Major U.S. freight railroads hit their highest load levels of 2010 in intermodal as well as bulk carload shipments during the week ending July 31, the Association of American Railroads said.
The end-of-July gains followed months in carloadings of bulk materials and equipment held below their April peaks. Intermodal traffic had continued to grow after April, but slowed some during the past month.
The period in which rail traffic was down from its springtime peaks corresponded with a slowdown in overall economic growth. However, rail loadings have been on the rise again in the past few weeks.
The AAR said the 300,292 carloads that major carriers originated in the latest week were 4.7 percent higher than in the July 24 week.

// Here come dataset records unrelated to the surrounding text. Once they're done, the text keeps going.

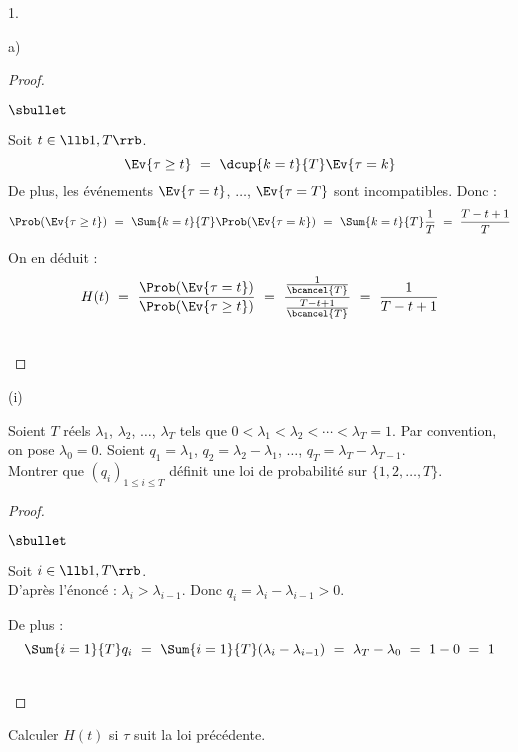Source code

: \begin{noliste}{1.}
\begin{noliste}{a)}
\begin{proof}
\begin{noliste}{$\sbullet$}
	\item Soit $t\in \llb 1, T\rrb$.
	\[
	  \Ev{\tau \geq t} \ = \ \dcup{k=t}{T} \Ev{\tau =k}
	\]
	De plus, les événements $\Ev{\tau=t}$, $\ldots$, $\Ev{\tau =
	T}$ sont incompatibles. Donc :
	\[
	  \Prob(\Ev{\tau \geq t}) \ = \ \Sum{k=t}{T} 
	  \Prob(\Ev{\tau =k}) \ = \ \Sum{k=t}{T} \dfrac{1}{T}
	  \ = \ \dfrac{T-t+1}{T}
	\]
	
	\item On en déduit :
	\[
	  H(t) \ = \ \dfrac{\Prob(\Ev{\tau =t})}{\Prob(\Ev{\tau \geq 
	  t})} \ = \ \dfrac{\frac{1}{\bcancel{T}}}{\frac{T-t+1}
	  {\bcancel{T}}} \ = \ \dfrac{1}{T-t+1}
	\]
      \end{noliste}
      ~\\[-1cm]
    \end{proof}

    
    \item 
    \begin{nonoliste}{(i)}
      \item Soient $T$ réels $\lambda_1$, $\lambda_2$, $\ldots$, 
      $\lambda_T$ tels que $0 < \lambda_1 < \lambda_2 < \cdots < 
      \lambda_T=1$. Par convention, on pose $\lambda_0=0$. Soient 
      $q_1=\lambda_1$, $q_2=\lambda_2-\lambda_1$, $\ldots$, 
      $q_T=\lambda_T - \lambda_{T-1}$.\\
      Montrer que $(q_i)_{1\leq i \leq T}$ définit une loi de 
      probabilité sur $\{1,2, \ldots, T\}$.
      
      \begin{proof}~
        \begin{noliste}{$\sbullet$}
	  \item Soit $i\in \llb 1, T\rrb$.\\
	  D'après l'énoncé : $\lambda_i > \lambda_{i-1}$. Donc 
	  $q_i = \lambda_i - \lambda_{i-1} >0$.
	  
	  \item De plus :
	  \[
	    \Sum{i=1}{T} q_i \ = \ \Sum{i=1}{T} (\lambda_i - 
	    \lambda_{i-1}) \ = \ \lambda_T - \lambda_0 \ = \ 1-0
	    \ = \ 1
	  \]
        \end{noliste}
        ~\\[-1cm]
      \end{proof}

      
      \item Calculer $H(t)$ si $\tau$ suit la loi précédente.
      

\end{nonoliste}
\end{noliste}
\end{noliste}
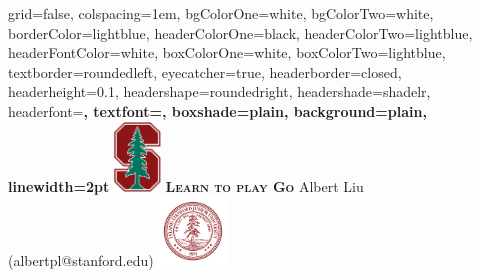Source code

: \documentclass[landscape,a0paper,fontscale=0.285]{baposter}
\begin{document}


\begin{poster}%
  {
  grid=false,
  colspacing=1em,
  bgColorOne=white,
  bgColorTwo=white,
  borderColor=lightblue,
  headerColorOne=black,
  headerColorTwo=lightblue,
  headerFontColor=white,
  boxColorOne=white,
  boxColorTwo=lightblue,
  textborder=roundedleft,
  eyecatcher=true,
  headerborder=closed,
  headerheight=0.1\textheight,
  headershape=roundedright,
  headershade=shadelr,
  headerfont=\Large\bf\textsc, %
  textfont={\setlength{\parindent}{1.5em}},
  boxshade=plain,
  background=plain,
  linewidth=2pt
  }
  {\includegraphics[height=5em]{SU_New_BlockStree_2color}}
  {\bf\textsc{Learn to play Go}\vspace{0.5em}}
  {{Albert Liu (albertpl@stanford.edu})}
  {%
    \includegraphics[height=5.0em]{SU_Seal_Red}
  }

    \newcommand{\colouredcircle}{%
      \tikz{\useasboundingbox (-0.2em,-0.32em) rectangle(0.2em,0.32em);
            \draw[draw=black,fill=lightblue,line width=0.03em] (0,0) circle(0.18em);
      }
    }



\end{poster}
\end{document}
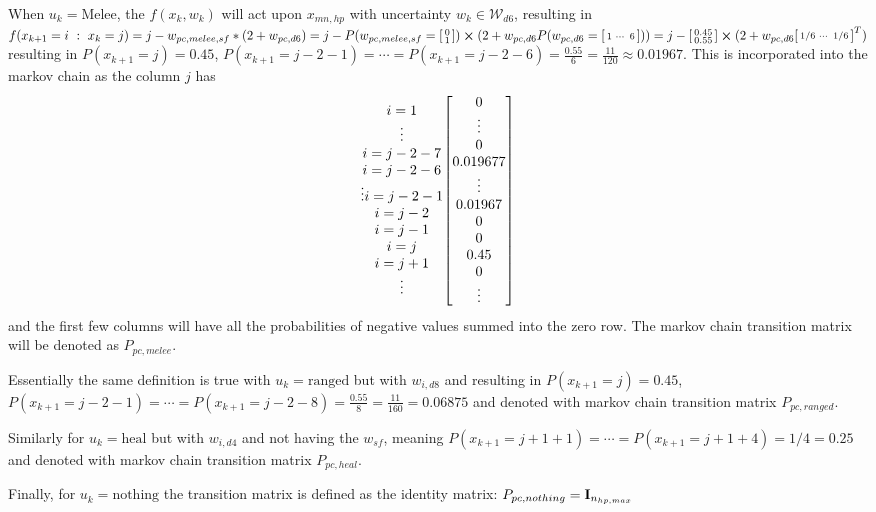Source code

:\documentclass[9pt, onecolumn]{report}
\newcommand{\st}{\ : \ }
\begin{document}
When $u_k = \text{Melee}$, the $f(x_k,w_k)$ will act upon $x_{mn,hp}$ with uncertainty $w_k \in \mathcal{W}_{d6}$, resulting in$
    f(x_{k+1} = i \st x_{k}=j) = j - w_{pc,melee,sf}*(2+w_{pc,d6}) = j - P(w_{pc,melee,sf}=\smqty[0\\1])\cross (2+w_{pc,d6}P(w_{pc,d6}=\smqty[1&\cdots&6])) = j - \smqty[0.45\\0.55] \cross (2+w_{pc,d6}\smqty[1/6& \cdots & 1/6]^T)
$
resulting in $P(x_{k+1} = j) = 0.45$, $P(x_{k+1} = j-2-1) = \cdots = P(x_{k+1} = j-2-6) = \frac{0.55}{6} = \frac{11}{120} \approx 0.01967$.
This is incorporated into the markov chain as the column $j$ has \[
    \mqty{i=1 \\ \vdots \\ i=j-2-7 \\ i=j-2-6\\ \vdots i = j-2-1 \\ i = j-2\\ i= j-1 \\ i=j \\ i=j+1\\ \vdots} \mqty [0\\ \vdots \\ 0\\ 0.019677\\ \vdots \\ 0.01967 \\ 0\\ 0 \\ 0.45 \\ 0 \\ \vdots ]
\]
and the first few columns will have all the probabilities of negative values summed into the zero row.
The markov chain transition matrix will be denoted as $P_{pc,melee}$.

Essentially the same definition is true with $u_k = \text{ranged}$ but with $w_{i,d8}$ and resulting in $P(x_{k+1} = j) = 0.45$, $P(x_{k+1} = j-2-1) = \cdots = P(x_{k+1} = j-2-8) = \frac{0.55}{8} = \frac{11}{160} = 0.06875$ and denoted with markov chain transition matrix $P_{pc,ranged}$.

Similarly for $u_k = \text{heal}$ but with $w_{i,d4}$ and not having the $w_{sf}$, meaning $P(x_{k+1} = j+1+1) = \cdots = P(x_{k+1} = j+1+4) = 1/4 = 0.25$ and denoted with markov chain transition matrix $P_{pc,heal}$.

Finally, for $u_k = \text{nothing}$ the transition matrix is defined as the identity matrix: $P_{pc,nothing} = \vb{I}_{n_{hp,max}}$
\end{document}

That July 31 level was also up 9.4 from the same week in 2009, though still 10.6 percent below the 2008 week before the worst of the recession set in.
A big reason is coal shipments, which have grown about 10,000 carloads a week over the past month as the nation’s heat wave has finally drawn down power plant fuel stockpiles enough for them to increase their replenishment rate. However, various industrial inputs and semi-finished goods cargoes have also been on the rise since mid-July after weeks of declines.
Major U.S-owned railroads originated 232,895 intermodal containers and trailers in the final seven days of July, up 1 percent from a week earlier but 20.2 percent stronger than at that point in 2009 and even up 0.9 percent from the 2008 week.